**PROBLEM STATEMENT:** Within the data that follows, set down exactly the lines from the one containing "<th>描述</th>" through the one containing "<li>AUDIO_PROFILE_MUSIC_STANDARD(2)：指定 48 kHz", both ends included.

↓↓↓

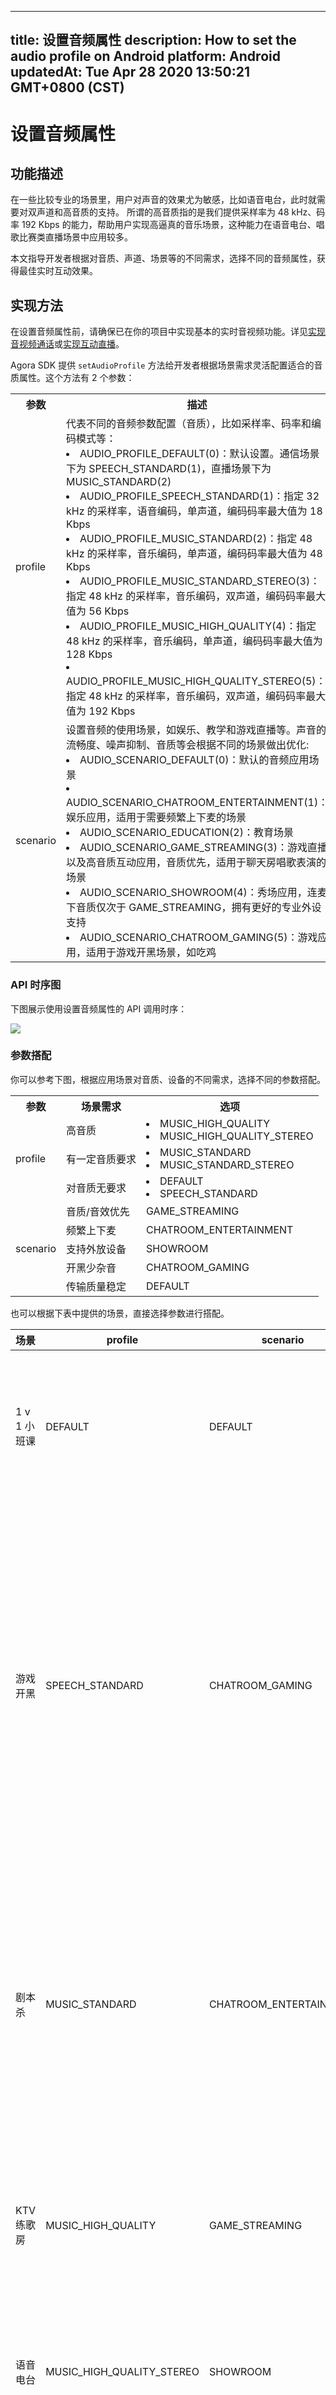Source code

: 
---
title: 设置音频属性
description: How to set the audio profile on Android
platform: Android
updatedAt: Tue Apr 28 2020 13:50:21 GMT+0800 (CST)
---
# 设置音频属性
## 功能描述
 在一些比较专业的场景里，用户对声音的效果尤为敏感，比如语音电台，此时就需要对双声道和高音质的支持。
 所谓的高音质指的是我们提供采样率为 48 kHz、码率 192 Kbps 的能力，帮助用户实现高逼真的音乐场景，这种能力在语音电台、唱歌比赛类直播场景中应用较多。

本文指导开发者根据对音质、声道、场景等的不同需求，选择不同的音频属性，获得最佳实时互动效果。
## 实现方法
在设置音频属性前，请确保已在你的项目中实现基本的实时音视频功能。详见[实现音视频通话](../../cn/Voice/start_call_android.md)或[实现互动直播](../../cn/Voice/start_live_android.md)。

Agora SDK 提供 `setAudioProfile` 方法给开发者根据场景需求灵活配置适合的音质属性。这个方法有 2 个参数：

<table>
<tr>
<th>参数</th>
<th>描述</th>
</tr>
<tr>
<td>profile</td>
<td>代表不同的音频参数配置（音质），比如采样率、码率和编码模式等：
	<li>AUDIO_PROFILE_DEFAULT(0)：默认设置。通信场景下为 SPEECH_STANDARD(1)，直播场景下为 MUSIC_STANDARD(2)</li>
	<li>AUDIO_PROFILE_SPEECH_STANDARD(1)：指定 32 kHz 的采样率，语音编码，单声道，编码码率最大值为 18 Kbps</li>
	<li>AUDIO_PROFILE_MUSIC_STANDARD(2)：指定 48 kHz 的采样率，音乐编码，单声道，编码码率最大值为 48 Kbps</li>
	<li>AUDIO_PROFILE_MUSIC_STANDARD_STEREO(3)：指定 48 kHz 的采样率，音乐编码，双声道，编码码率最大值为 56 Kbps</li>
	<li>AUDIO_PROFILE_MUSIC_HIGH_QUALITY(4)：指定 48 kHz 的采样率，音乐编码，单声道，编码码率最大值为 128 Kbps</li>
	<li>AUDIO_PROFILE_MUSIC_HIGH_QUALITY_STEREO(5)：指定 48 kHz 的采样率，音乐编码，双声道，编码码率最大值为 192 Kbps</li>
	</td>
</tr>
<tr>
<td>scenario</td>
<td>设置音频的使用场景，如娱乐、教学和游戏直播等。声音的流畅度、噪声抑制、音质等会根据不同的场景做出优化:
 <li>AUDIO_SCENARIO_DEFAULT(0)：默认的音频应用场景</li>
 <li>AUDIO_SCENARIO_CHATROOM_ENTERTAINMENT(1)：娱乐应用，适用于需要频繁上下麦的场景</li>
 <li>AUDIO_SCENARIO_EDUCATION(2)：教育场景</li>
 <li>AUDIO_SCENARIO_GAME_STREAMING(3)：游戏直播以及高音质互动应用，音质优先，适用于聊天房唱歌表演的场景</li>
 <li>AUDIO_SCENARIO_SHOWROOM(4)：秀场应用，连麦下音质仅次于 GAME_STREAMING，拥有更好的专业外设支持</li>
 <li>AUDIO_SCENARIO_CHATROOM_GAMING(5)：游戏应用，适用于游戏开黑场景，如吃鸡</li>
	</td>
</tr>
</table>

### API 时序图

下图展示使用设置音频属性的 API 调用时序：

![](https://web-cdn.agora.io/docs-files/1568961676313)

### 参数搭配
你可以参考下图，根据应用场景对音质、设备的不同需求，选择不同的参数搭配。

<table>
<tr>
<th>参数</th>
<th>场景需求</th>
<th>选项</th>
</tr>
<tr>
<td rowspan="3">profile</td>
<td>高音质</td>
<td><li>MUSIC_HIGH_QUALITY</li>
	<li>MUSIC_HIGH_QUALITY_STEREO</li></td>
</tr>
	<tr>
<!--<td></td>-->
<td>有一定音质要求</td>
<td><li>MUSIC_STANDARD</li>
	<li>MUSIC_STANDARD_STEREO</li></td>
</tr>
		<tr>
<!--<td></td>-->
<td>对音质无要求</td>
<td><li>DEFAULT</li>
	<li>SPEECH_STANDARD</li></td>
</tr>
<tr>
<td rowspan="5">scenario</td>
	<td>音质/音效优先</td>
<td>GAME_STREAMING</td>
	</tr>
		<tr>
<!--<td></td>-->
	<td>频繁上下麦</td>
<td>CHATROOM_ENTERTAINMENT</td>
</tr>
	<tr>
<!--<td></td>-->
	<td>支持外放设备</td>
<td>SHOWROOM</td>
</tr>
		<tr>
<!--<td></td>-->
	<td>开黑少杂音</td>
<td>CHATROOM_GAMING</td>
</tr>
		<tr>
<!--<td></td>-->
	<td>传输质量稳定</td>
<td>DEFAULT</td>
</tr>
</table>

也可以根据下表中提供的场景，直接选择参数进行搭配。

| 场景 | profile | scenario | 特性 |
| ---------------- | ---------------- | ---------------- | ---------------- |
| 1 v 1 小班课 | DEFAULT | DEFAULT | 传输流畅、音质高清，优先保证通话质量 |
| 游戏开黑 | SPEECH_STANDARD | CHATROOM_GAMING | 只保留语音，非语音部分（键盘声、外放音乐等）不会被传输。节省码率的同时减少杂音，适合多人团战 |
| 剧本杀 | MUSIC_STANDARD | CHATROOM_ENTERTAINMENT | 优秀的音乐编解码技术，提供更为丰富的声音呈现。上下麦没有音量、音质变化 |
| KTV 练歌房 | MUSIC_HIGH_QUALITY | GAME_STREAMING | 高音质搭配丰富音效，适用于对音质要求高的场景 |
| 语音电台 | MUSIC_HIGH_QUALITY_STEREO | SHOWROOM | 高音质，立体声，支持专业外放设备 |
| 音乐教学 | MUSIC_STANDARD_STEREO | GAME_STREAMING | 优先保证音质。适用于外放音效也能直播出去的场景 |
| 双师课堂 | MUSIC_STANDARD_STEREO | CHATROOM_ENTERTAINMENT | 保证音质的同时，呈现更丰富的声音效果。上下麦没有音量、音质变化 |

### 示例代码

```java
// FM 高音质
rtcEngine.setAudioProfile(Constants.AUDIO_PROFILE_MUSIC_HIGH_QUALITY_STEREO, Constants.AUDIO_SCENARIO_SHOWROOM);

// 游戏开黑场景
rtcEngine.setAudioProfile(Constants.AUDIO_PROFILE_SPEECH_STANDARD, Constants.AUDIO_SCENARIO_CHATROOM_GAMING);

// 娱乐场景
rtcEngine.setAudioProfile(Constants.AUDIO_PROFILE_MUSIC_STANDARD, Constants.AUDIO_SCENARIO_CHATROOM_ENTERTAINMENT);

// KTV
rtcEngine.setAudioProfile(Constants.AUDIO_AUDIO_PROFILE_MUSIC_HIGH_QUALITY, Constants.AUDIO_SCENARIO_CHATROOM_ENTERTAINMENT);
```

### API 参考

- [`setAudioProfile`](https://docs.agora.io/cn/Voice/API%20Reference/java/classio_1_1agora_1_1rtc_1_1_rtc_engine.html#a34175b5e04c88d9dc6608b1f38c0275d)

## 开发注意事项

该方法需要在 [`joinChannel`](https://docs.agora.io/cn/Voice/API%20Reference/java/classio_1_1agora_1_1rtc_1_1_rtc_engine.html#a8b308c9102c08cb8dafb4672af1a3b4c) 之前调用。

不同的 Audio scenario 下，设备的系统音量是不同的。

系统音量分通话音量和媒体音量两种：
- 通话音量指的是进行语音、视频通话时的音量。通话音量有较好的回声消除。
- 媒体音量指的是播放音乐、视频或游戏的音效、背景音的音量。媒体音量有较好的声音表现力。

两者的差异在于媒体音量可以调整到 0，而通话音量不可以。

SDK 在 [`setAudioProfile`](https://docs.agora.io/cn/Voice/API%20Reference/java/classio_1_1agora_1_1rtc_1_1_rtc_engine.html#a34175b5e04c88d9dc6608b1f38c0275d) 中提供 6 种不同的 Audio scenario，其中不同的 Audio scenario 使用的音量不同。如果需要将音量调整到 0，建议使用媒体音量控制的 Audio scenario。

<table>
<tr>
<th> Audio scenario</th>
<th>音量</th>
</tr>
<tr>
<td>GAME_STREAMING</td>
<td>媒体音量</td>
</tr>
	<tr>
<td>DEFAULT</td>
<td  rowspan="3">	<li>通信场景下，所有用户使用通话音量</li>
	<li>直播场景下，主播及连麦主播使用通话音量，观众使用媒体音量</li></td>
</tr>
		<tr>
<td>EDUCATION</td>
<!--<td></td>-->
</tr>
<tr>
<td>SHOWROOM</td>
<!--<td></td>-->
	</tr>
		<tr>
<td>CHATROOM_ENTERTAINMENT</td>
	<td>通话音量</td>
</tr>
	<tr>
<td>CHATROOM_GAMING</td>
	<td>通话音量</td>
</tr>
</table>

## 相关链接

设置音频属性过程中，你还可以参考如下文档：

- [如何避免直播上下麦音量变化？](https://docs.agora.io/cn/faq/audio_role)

↑↑↑

**COMPLETED EXERCISE:**
<th>描述</th>
</tr>
<tr>
<td>profile</td>
<td>代表不同的音频参数配置（音质），比如采样率、码率和编码模式等：
	<li>AUDIO_PROFILE_DEFAULT(0)：默认设置。通信场景下为 SPEECH_STANDARD(1)，直播场景下为 MUSIC_STANDARD(2)</li>
	<li>AUDIO_PROFILE_SPEECH_STANDARD(1)：指定 32 kHz 的采样率，语音编码，单声道，编码码率最大值为 18 Kbps</li>
	<li>AUDIO_PROFILE_MUSIC_STANDARD(2)：指定 48 kHz 的采样率，音乐编码，单声道，编码码率最大值为 48 Kbps</li>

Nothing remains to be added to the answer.